All serum samples underwent a liquid-solid transformation on the substrate, and then LIBS spectra were collected. The ordered microarray silicon substrate (OMSS) was utilized in this work, which has been described in detail in our previous work [21]. Figure 1(b) shows the process of the liquid-solid transformation involved, adding 10 µL of serum drops to OMSS, and then placing it on the 40 °C heating table for 1 minute to dry to solid.

Figure 1(b) shows the laser scan mode for one sample, within a sample area, the laser scans a total of 90 points in a 9 × 10 grid, with every 3 rows forming a scanning region, and a total of three scanning regions. During data collection in these three regions, the acquisition parameters of the broadband spectrometer remain consistent, while the wavelength range of data collection for the narrowband spectrometer varies. Region 1 corresponds to the Zn collection area, where the narrowband spectrometer captures data from 213 nm to 219 nm, Region 2 is the Fe collection area with a wavelength range of 235 nm to 241 nm, and Region 3 is the Cu collection area, capturing data from 324 nm to 329 nm. Other parameters of the narrowband spectrometer remain unchanged, except for the differing wavelength ranges. In each region, using the “accumulate” function, compiling the spectra from 15 points into one spectrum. Each sample resulted in six constant element spectra and two spectra each for trace elements Zn, Fe, and Cu. Then the spectra from the three regions were averaged (for major elements spectra) or merged (for trace elements spectra). Using this collection method, a total of 344 spectra were obtained from the broadband spectrometer and 344 spectra from the narrowband spectrometer. Among them, each sample consists of 4 spectra, with 2 spectra from the broadband spectrometer and 2 spectra from the narrowband spectrometer.

2.3 Algorithm description

Random forest (RF) is an ensemble learning algorithm used for classification and regression problems. It builds multiple decision trees and introduces randomness in feature and data selection, enhancing stability and accuracy. Ultimately, the predictions from multiple decision trees are combined through voting or averaging to synthesize the final prediction result. RF is widely utilized in classification and recognition applications of LIBS, such as tumor detection, food adulteration identification, and bacterial detection [25].
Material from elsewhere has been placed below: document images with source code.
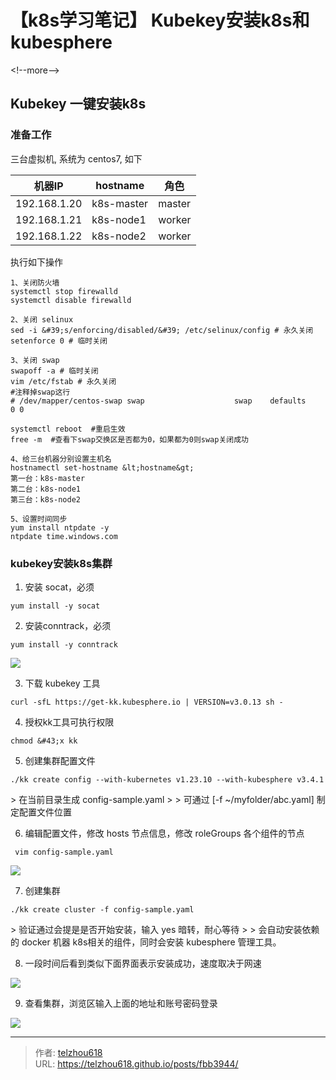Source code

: # 【k8s学习笔记】 Kubekey安装k8s和kubesphere


&lt;!--more--&gt;

## Kubekey 一键安装k8s

### 准备工作

三台虚拟机, 系统为 centos7, 如下

| 机器IP         | hostname   | 角色     |
| ------------ | ---------- | ------ |
| 192.168.1.20 | k8s-master | master |
| 192.168.1.21 | k8s-node1  | worker |
| 192.168.1.22 | k8s-node2  | worker |

执行如下操作

```shell
1、关闭防火墙
systemctl stop firewalld
systemctl disable firewalld

2、关闭 selinux
sed -i &#39;s/enforcing/disabled/&#39; /etc/selinux/config # 永久关闭
setenforce 0 # 临时关闭

3、关闭 swap
swapoff -a # 临时关闭
vim /etc/fstab # 永久关闭
#注释掉swap这行
# /dev/mapper/centos-swap swap                    swap    defaults        0 0

systemctl reboot  #重启生效
free -m  #查看下swap交换区是否都为0，如果都为0则swap关闭成功

4、给三台机器分别设置主机名
hostnamectl set-hostname &lt;hostname&gt;
第一台：k8s-master
第二台：k8s-node1
第三台：k8s-node2

5、设置时间同步
yum install ntpdate -y
ntpdate time.windows.com
```

### kubekey安装k8s集群

1. 安装 socat，必须

```shell
yum install -y socat
```

2. 安装conntrack，必须

```shell
yum install -y conntrack
```

![](https://raw.gitmirror.com/telzhou618/images/main/img03/20240506232906.png)



3. 下载 kubekey 工具

```shell
curl -sfL https://get-kk.kubesphere.io | VERSION=v3.0.13 sh -
```

4. 授权kk工具可执行权限

```shell
chmod &#43;x kk
```

5. 创建集群配置文件

```shell
./kk create config --with-kubernetes v1.23.10 --with-kubesphere v3.4.1
```

&gt; 在当前目录生成  config-sample.yaml
&gt; 
&gt; 可通过  [-f ~/myfolder/abc.yaml] 制定配置文件位置

6. 编辑配置文件，修改 hosts 节点信息，修改 roleGroups 各个组件的节点

```shell
 vim config-sample.yaml 
```

![](https://raw.gitmirror.com/telzhou618/images/main/img03/20240506195049.png)

7. 创建集群

```shell
./kk create cluster -f config-sample.yaml
```

&gt; 验证通过会提是是否开始安装，输入 yes 暗转，耐心等待
&gt; 
&gt; 会自动安装依赖的 docker 机器 k8s相关的组件，同时会安装 kubesphere 管理工具。

8. 一段时间后看到类似下面界面表示安装成功，速度取决于网速

![](https://raw.gitmirror.com/telzhou618/images/main/img03/20240506195352.png)

9. 查看集群，浏览区输入上面的地址和账号密码登录

![](https://raw.gitmirror.com/telzhou618/images/main/img03/20240506232253.png)


---

> 作者: [telzhou618](https://github.com/telzhou618)  
> URL: https://telzhou618.github.io/posts/fbb3944/  

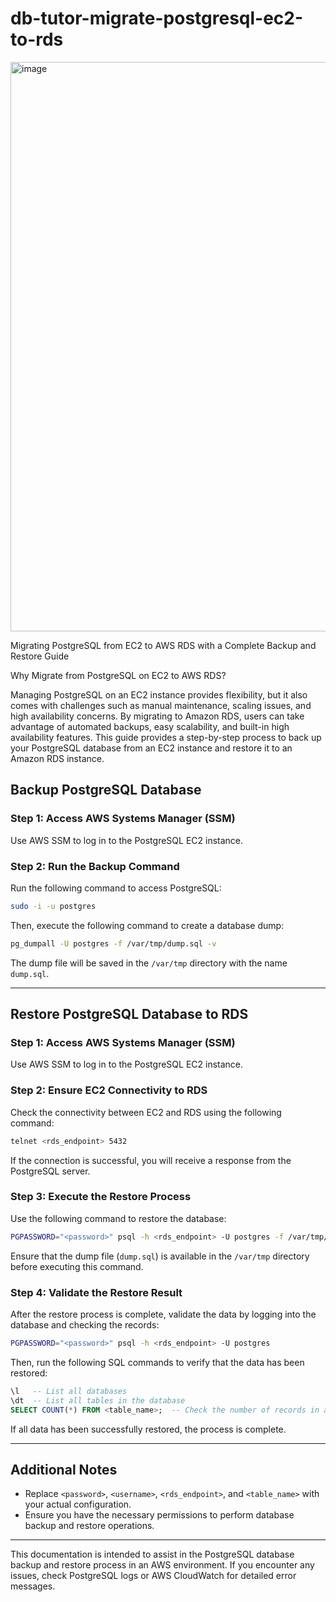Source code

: # db-tutor-migrate-postgresql-ec2-to-rds


<img width="911" alt="image" src="https://github.com/user-attachments/assets/91752ced-0645-46e8-a842-9b56e2c45682" />


Migrating PostgreSQL from EC2 to AWS RDS with a Complete Backup and Restore Guide


Why Migrate from PostgreSQL on EC2 to AWS RDS?

Managing PostgreSQL on an EC2 instance provides flexibility, but it also comes with challenges such as manual maintenance, scaling issues, and high availability concerns. By migrating to Amazon RDS, users can take advantage of automated backups, easy scalability, and built-in high availability features. This guide provides a step-by-step process to back up your PostgreSQL database from an EC2 instance and restore it to an Amazon RDS instance.



## Backup PostgreSQL Database

### Step 1: Access AWS Systems Manager (SSM)
Use AWS SSM to log in to the PostgreSQL EC2 instance.

### Step 2: Run the Backup Command
Run the following command to access PostgreSQL:
```sh
sudo -i -u postgres
```
Then, execute the following command to create a database dump:
```sh
pg_dumpall -U postgres -f /var/tmp/dump.sql -v
```
The dump file will be saved in the `/var/tmp` directory with the name `dump.sql`.

---

## Restore PostgreSQL Database to RDS

### Step 1: Access AWS Systems Manager (SSM)
Use AWS SSM to log in to the PostgreSQL EC2 instance.

### Step 2: Ensure EC2 Connectivity to RDS
Check the connectivity between EC2 and RDS using the following command:
```sh
telnet <rds_endpoint> 5432
```
If the connection is successful, you will receive a response from the PostgreSQL server.

### Step 3: Execute the Restore Process
Use the following command to restore the database:
```sh
PGPASSWORD="<password>" psql -h <rds_endpoint> -U postgres -f /var/tmp/dump.sql
```
Ensure that the dump file (`dump.sql`) is available in the `/var/tmp` directory before executing this command.

### Step 4: Validate the Restore Result
After the restore process is complete, validate the data by logging into the database and checking the records:
```sh
PGPASSWORD="<password>" psql -h <rds_endpoint> -U postgres
```
Then, run the following SQL commands to verify that the data has been restored:
```sql
\l   -- List all databases
\dt  -- List all tables in the database
SELECT COUNT(*) FROM <table_name>;  -- Check the number of records in a table
```

If all data has been successfully restored, the process is complete.

---

## Additional Notes
- Replace `<password>`, `<username>`, `<rds_endpoint>`, and `<table_name>` with your actual configuration.
- Ensure you have the necessary permissions to perform database backup and restore operations.

---

This documentation is intended to assist in the PostgreSQL database backup and restore process in an AWS environment. If you encounter any issues, check PostgreSQL logs or AWS CloudWatch for detailed error messages.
Support vector machine (SVM) is a supervised learning algorithm used for classification and regression problems. It finds the optimal hyperplane in the feature space to maximize the margin between different classes, achieving efficient classification. SVM is suitable for both linear and nonlinear problems and performs well in high-dimensional data. It is also a commonly single classifier model used in LIBS classification applications [30].

Gradient boosting decision tree (GBDT) is also an ensemble learning model based on decision trees, primarily achieved through iterative training of multiple decision trees and correcting the prediction errors from the previous iteration to enhance the model's performance. This gradual improvement of predictive performance results in a final prediction that is a weighted combination of the weak learners [31].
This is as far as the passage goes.